Please copy out the entries below exactly, beginning with the line that contains "- **Data Quality" and ending with the line that contains "- Determining the", and include nothing outside that span.

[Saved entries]
▼

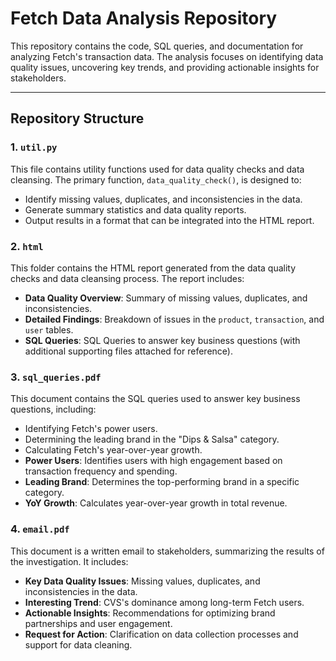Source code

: # Fetch Data Analysis Repository  

This repository contains the code, SQL queries, and documentation for analyzing Fetch's transaction data. The analysis focuses on identifying data quality issues, uncovering key trends, and providing actionable insights for stakeholders.  

---

## **Repository Structure**  

### 1. **`util.py`**  
This file contains utility functions used for data quality checks and data cleansing. The primary function, `data_quality_check()`, is designed to:  
- Identify missing values, duplicates, and inconsistencies in the data.  
- Generate summary statistics and data quality reports.  
- Output results in a format that can be integrated into the HTML report.  


### 2. **`html`**  
This folder contains the HTML report generated from the data quality checks and data cleansing process. The report includes:  
- **Data Quality Overview**: Summary of missing values, duplicates, and inconsistencies.  
- **Detailed Findings**: Breakdown of issues in the `product`, `transaction`, and `user` tables.  
- **SQL Queries**: SQL Queries to answer key business questions (with additional supporting files attached for reference).  


### 3. **`sql_queries.pdf`**  
This document contains the SQL queries used to answer key business questions, including:  
- Identifying Fetch's power users.  
- Determining the leading brand in the "Dips & Salsa" category.  
- Calculating Fetch's year-over-year growth.  
- **Power Users**: Identifies users with high engagement based on transaction frequency and spending.  
- **Leading Brand**: Determines the top-performing brand in a specific category.  
- **YoY Growth**: Calculates year-over-year growth in total revenue.  


### 4. **`email.pdf`**  
This document is a written email to stakeholders, summarizing the results of the investigation. It includes:  
- **Key Data Quality Issues**: Missing values, duplicates, and inconsistencies in the data.  
- **Interesting Trend**: CVS's dominance among long-term Fetch users.  
- **Actionable Insights**: Recommendations for optimizing brand partnerships and user engagement.  
- **Request for Action**: Clarification on data collection processes and support for data cleaning.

▲

Task response:
- **Data Quality Overview**: Summary of missing values, duplicates, and inconsistencies.  
- **Detailed Findings**: Breakdown of issues in the `product`, `transaction`, and `user` tables.  
- **SQL Queries**: SQL Queries to answer key business questions (with additional supporting files attached for reference).  


### 3. **`sql_queries.pdf`**  
This document contains the SQL queries used to answer key business questions, including:  
- Identifying Fetch's power users.  
- Determining the leading brand in the "Dips & Salsa" category.  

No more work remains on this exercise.